===== Listed records

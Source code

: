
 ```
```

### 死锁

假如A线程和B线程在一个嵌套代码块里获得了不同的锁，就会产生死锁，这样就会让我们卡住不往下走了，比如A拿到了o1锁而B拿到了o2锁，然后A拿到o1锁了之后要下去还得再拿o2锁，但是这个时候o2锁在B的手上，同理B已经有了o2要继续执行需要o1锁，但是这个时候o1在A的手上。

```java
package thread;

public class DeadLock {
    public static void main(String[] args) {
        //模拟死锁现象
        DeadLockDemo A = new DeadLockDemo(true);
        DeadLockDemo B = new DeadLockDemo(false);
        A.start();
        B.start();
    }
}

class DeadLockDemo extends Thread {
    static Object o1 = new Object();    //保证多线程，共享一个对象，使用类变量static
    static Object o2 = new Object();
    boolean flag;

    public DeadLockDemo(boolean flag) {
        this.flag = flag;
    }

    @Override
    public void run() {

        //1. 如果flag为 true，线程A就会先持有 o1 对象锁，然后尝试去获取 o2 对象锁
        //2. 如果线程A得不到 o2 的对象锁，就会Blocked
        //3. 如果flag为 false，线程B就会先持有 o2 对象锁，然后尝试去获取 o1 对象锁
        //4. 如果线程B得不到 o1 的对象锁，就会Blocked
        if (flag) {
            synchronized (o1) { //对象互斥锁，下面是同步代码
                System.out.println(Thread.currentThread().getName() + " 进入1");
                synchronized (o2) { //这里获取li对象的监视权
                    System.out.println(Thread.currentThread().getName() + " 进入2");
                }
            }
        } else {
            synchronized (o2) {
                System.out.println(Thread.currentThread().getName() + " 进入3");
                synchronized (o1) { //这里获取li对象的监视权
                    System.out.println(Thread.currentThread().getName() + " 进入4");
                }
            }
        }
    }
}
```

==========

> [What needs to be done] Scan the lines above, and whenever one holds the string "class", copy it.

> [Answer box]
public class DeadLock {
class DeadLockDemo extends Thread {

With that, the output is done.